### REQUIRED ACTION:
A word-for-word copy of every entry below is required; the images do not belong in it.

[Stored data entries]

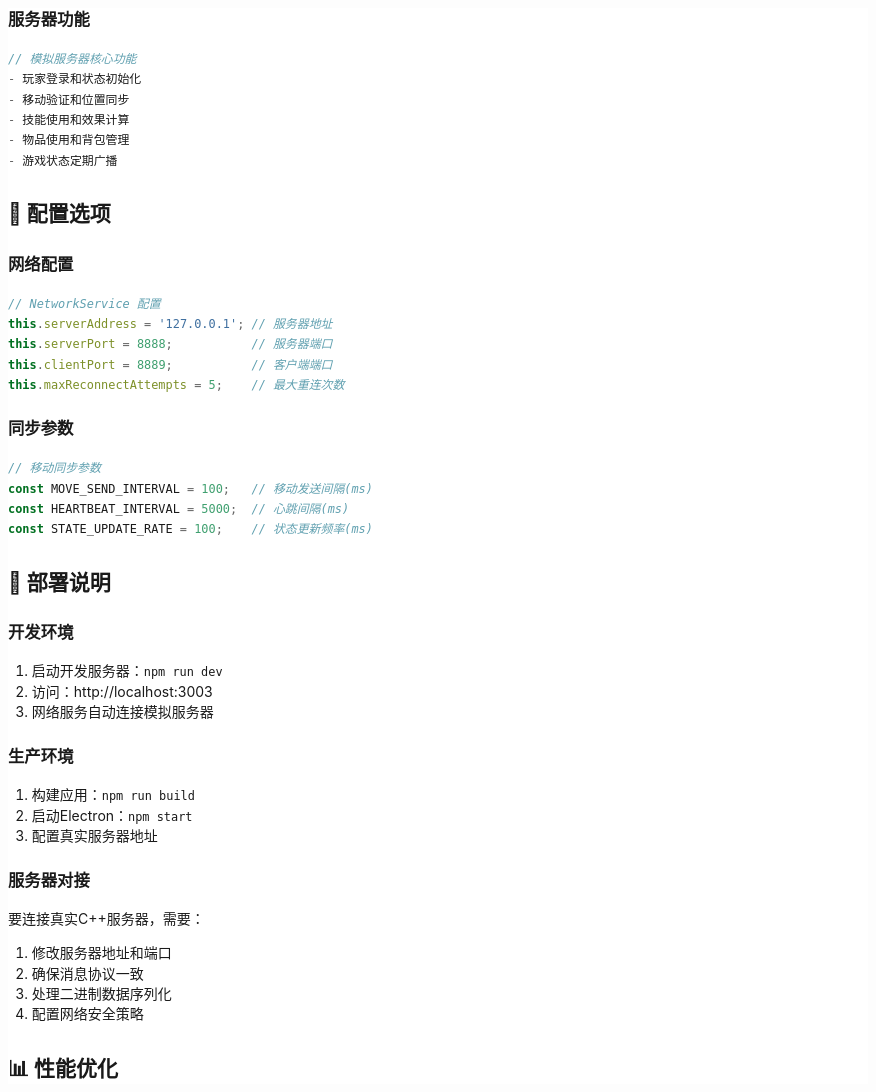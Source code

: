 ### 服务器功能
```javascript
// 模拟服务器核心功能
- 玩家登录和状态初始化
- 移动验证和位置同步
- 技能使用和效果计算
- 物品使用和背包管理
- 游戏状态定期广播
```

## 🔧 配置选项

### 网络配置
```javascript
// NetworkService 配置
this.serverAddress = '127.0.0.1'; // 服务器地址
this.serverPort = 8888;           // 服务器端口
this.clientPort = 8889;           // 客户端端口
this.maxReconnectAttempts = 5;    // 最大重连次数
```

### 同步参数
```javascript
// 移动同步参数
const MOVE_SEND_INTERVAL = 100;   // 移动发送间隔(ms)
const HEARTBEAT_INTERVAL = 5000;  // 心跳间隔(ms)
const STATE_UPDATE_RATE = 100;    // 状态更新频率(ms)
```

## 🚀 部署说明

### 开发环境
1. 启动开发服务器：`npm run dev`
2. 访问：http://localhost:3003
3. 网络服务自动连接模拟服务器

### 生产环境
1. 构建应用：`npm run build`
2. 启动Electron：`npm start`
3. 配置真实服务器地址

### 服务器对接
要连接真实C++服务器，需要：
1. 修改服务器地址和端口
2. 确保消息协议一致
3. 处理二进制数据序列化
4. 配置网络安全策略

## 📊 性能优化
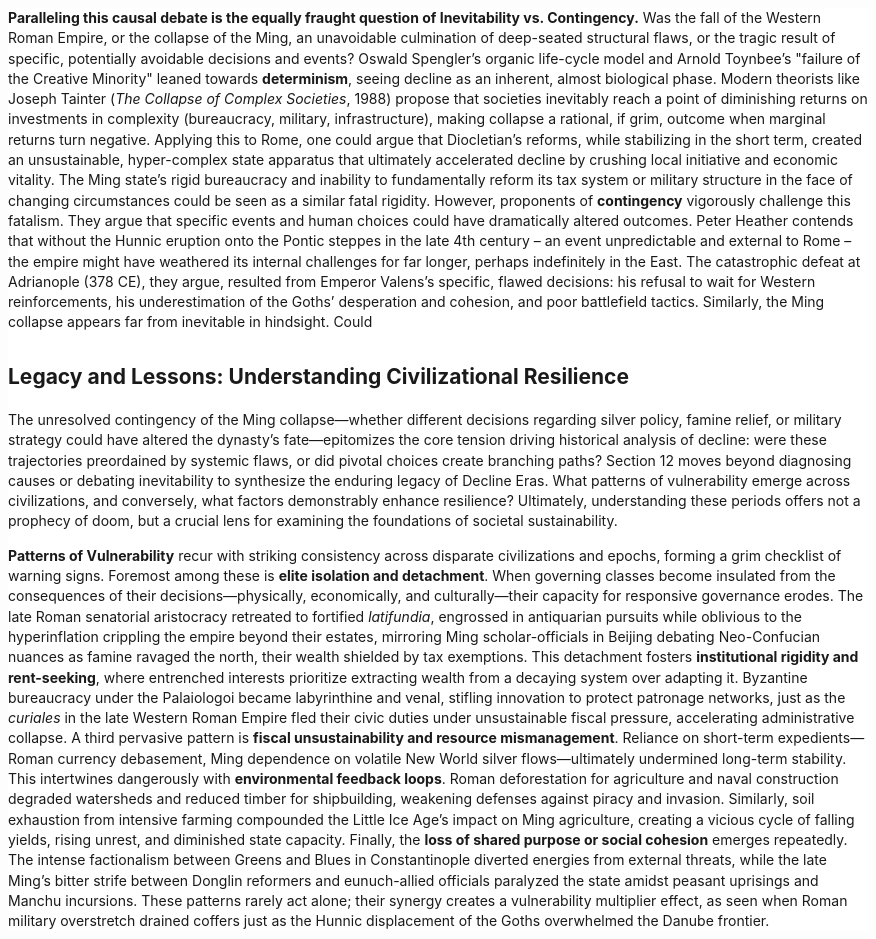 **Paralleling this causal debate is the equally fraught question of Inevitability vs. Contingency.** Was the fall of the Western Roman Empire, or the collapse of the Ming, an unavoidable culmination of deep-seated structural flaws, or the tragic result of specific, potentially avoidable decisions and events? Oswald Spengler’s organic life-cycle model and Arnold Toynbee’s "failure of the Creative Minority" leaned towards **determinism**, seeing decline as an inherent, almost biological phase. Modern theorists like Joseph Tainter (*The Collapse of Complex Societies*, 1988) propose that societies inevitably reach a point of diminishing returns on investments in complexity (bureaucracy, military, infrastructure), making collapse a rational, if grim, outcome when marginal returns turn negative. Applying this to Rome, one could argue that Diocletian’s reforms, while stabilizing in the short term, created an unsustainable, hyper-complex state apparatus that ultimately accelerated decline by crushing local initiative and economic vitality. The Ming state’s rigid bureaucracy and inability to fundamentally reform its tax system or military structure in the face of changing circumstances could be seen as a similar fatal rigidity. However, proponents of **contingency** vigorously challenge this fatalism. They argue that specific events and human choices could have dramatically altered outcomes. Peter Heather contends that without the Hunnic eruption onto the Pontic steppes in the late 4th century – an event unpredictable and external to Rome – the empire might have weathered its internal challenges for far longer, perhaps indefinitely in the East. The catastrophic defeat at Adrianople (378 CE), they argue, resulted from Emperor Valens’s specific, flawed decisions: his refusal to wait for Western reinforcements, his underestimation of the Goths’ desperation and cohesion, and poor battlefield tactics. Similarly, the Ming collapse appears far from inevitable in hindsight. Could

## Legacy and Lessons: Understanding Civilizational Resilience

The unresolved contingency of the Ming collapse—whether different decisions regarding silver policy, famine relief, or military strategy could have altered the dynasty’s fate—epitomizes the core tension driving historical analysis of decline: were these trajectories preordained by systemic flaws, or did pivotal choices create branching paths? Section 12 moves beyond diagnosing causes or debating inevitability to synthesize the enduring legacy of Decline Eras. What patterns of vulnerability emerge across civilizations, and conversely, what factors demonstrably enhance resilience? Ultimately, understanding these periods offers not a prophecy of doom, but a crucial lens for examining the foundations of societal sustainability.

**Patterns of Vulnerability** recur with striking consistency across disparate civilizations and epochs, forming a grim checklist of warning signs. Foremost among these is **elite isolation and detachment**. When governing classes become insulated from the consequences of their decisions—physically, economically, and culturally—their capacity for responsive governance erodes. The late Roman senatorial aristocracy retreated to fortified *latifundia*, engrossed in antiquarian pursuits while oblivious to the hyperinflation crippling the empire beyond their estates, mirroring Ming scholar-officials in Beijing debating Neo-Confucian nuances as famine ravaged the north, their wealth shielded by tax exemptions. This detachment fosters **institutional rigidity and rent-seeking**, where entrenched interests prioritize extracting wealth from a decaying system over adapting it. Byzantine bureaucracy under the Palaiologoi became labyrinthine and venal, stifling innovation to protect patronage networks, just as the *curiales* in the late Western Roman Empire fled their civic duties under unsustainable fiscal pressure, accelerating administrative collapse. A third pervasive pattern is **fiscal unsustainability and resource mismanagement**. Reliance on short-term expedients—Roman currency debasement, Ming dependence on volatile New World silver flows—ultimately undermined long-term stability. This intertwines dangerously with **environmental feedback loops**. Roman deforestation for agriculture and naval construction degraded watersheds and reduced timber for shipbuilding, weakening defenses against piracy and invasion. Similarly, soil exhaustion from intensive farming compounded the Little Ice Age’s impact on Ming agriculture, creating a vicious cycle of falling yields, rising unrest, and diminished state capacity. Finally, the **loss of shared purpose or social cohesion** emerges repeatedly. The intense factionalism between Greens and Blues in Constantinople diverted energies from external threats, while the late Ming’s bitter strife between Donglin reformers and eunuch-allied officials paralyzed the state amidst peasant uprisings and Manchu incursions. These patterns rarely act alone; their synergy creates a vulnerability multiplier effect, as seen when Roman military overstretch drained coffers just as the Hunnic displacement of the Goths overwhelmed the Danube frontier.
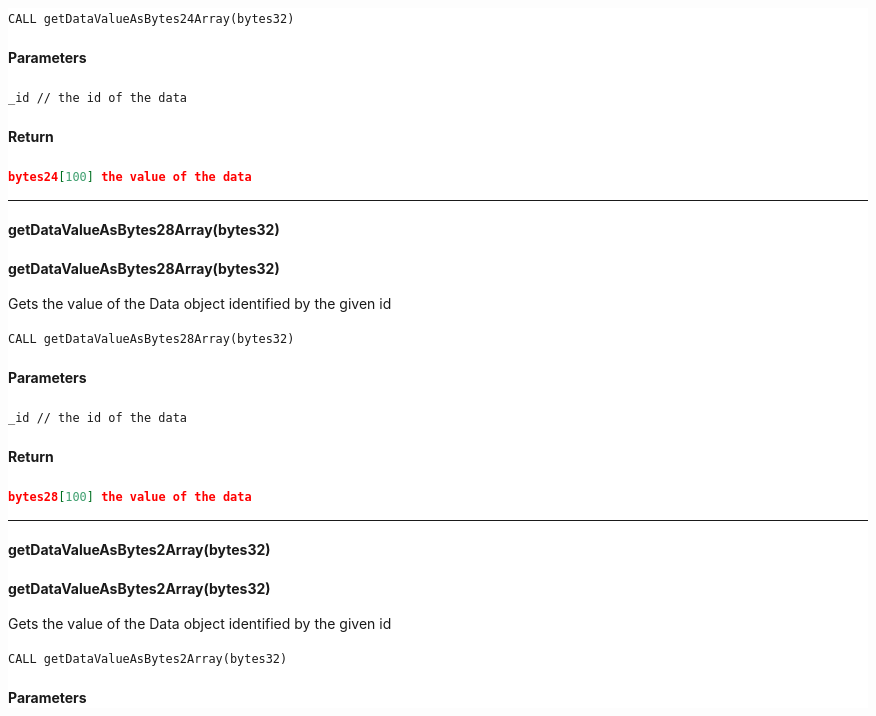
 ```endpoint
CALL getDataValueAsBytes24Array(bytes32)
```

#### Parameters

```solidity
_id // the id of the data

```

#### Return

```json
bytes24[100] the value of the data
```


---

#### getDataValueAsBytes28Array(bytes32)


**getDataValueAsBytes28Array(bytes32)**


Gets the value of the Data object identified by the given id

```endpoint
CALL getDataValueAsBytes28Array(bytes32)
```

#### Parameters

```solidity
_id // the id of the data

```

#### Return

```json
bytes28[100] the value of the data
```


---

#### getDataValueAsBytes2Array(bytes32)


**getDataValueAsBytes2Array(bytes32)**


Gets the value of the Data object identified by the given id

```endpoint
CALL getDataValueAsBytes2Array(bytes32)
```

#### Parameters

### ANSWER TO THIS TASK:
Source code

: ### 服务器功能
```javascript
// 模拟服务器核心功能
- 玩家登录和状态初始化
- 移动验证和位置同步
- 技能使用和效果计算
- 物品使用和背包管理
- 游戏状态定期广播
```

## 🔧 配置选项

### 网络配置
```javascript
// NetworkService 配置
this.serverAddress = '127.0.0.1'; // 服务器地址
this.serverPort = 8888;           // 服务器端口
this.clientPort = 8889;           // 客户端端口
this.maxReconnectAttempts = 5;    // 最大重连次数
```

### 同步参数
```javascript
// 移动同步参数
const MOVE_SEND_INTERVAL = 100;   // 移动发送间隔(ms)
const HEARTBEAT_INTERVAL = 5000;  // 心跳间隔(ms)
const STATE_UPDATE_RATE = 100;    // 状态更新频率(ms)
```

## 🚀 部署说明

### 开发环境
1. 启动开发服务器：`npm run dev`
2. 访问：http://localhost:3003
3. 网络服务自动连接模拟服务器

### 生产环境
1. 构建应用：`npm run build`
2. 启动Electron：`npm start`
3. 配置真实服务器地址

### 服务器对接
要连接真实C++服务器，需要：
1. 修改服务器地址和端口
2. 确保消息协议一致
3. 处理二进制数据序列化
4. 配置网络安全策略

## 📊 性能优化
 **Paralleling this causal debate is the equally fraught question of Inevitability vs. Contingency.** Was the fall of the Western Roman Empire, or the collapse of the Ming, an unavoidable culmination of deep-seated structural flaws, or the tragic result of specific, potentially avoidable decisions and events? Oswald Spengler’s organic life-cycle model and Arnold Toynbee’s "failure of the Creative Minority" leaned towards **determinism**, seeing decline as an inherent, almost biological phase. Modern theorists like Joseph Tainter (*The Collapse of Complex Societies*, 1988) propose that societies inevitably reach a point of diminishing returns on investments in complexity (bureaucracy, military, infrastructure), making collapse a rational, if grim, outcome when marginal returns turn negative. Applying this to Rome, one could argue that Diocletian’s reforms, while stabilizing in the short term, created an unsustainable, hyper-complex state apparatus that ultimately accelerated decline by crushing local initiative and economic vitality. The Ming state’s rigid bureaucracy and inability to fundamentally reform its tax system or military structure in the face of changing circumstances could be seen as a similar fatal rigidity. However, proponents of **contingency** vigorously challenge this fatalism. They argue that specific events and human choices could have dramatically altered outcomes. Peter Heather contends that without the Hunnic eruption onto the Pontic steppes in the late 4th century – an event unpredictable and external to Rome – the empire might have weathered its internal challenges for far longer, perhaps indefinitely in the East. The catastrophic defeat at Adrianople (378 CE), they argue, resulted from Emperor Valens’s specific, flawed decisions: his refusal to wait for Western reinforcements, his underestimation of the Goths’ desperation and cohesion, and poor battlefield tactics. Similarly, the Ming collapse appears far from inevitable in hindsight. Could

## Legacy and Lessons: Understanding Civilizational Resilience

The unresolved contingency of the Ming collapse—whether different decisions regarding silver policy, famine relief, or military strategy could have altered the dynasty’s fate—epitomizes the core tension driving historical analysis of decline: were these trajectories preordained by systemic flaws, or did pivotal choices create branching paths? Section 12 moves beyond diagnosing causes or debating inevitability to synthesize the enduring legacy of Decline Eras. What patterns of vulnerability emerge across civilizations, and conversely, what factors demonstrably enhance resilience? Ultimately, understanding these periods offers not a prophecy of doom, but a crucial lens for examining the foundations of societal sustainability.

**Patterns of Vulnerability** recur with striking consistency across disparate civilizations and epochs, forming a grim checklist of warning signs. Foremost among these is **elite isolation and detachment**. When governing classes become insulated from the consequences of their decisions—physically, economically, and culturally—their capacity for responsive governance erodes. The late Roman senatorial aristocracy retreated to fortified *latifundia*, engrossed in antiquarian pursuits while oblivious to the hyperinflation crippling the empire beyond their estates, mirroring Ming scholar-officials in Beijing debating Neo-Confucian nuances as famine ravaged the north, their wealth shielded by tax exemptions. This detachment fosters **institutional rigidity and rent-seeking**, where entrenched interests prioritize extracting wealth from a decaying system over adapting it. Byzantine bureaucracy under the Palaiologoi became labyrinthine and venal, stifling innovation to protect patronage networks, just as the *curiales* in the late Western Roman Empire fled their civic duties under unsustainable fiscal pressure, accelerating administrative collapse. A third pervasive pattern is **fiscal unsustainability and resource mismanagement**. Reliance on short-term expedients—Roman currency debasement, Ming dependence on volatile New World silver flows—ultimately undermined long-term stability. This intertwines dangerously with **environmental feedback loops**. Roman deforestation for agriculture and naval construction degraded watersheds and reduced timber for shipbuilding, weakening defenses against piracy and invasion. Similarly, soil exhaustion from intensive farming compounded the Little Ice Age’s impact on Ming agriculture, creating a vicious cycle of falling yields, rising unrest, and diminished state capacity. Finally, the **loss of shared purpose or social cohesion** emerges repeatedly. The intense factionalism between Greens and Blues in Constantinople diverted energies from external threats, while the late Ming’s bitter strife between Donglin reformers and eunuch-allied officials paralyzed the state amidst peasant uprisings and Manchu incursions. These patterns rarely act alone; their synergy creates a vulnerability multiplier effect, as seen when Roman military overstretch drained coffers just as the Hunnic displacement of the Goths overwhelmed the Danube frontier.
 ```endpoint
CALL getDataValueAsBytes24Array(bytes32)
```

#### Parameters

```solidity
_id // the id of the data

```

#### Return

```json
bytes24[100] the value of the data
```


---

#### getDataValueAsBytes28Array(bytes32)


**getDataValueAsBytes28Array(bytes32)**


Gets the value of the Data object identified by the given id

```endpoint
CALL getDataValueAsBytes28Array(bytes32)
```

#### Parameters

```solidity
_id // the id of the data

```

#### Return

```json
bytes28[100] the value of the data
```


---

#### getDataValueAsBytes2Array(bytes32)


**getDataValueAsBytes2Array(bytes32)**


Gets the value of the Data object identified by the given id

```endpoint
CALL getDataValueAsBytes2Array(bytes32)
```

#### Parameters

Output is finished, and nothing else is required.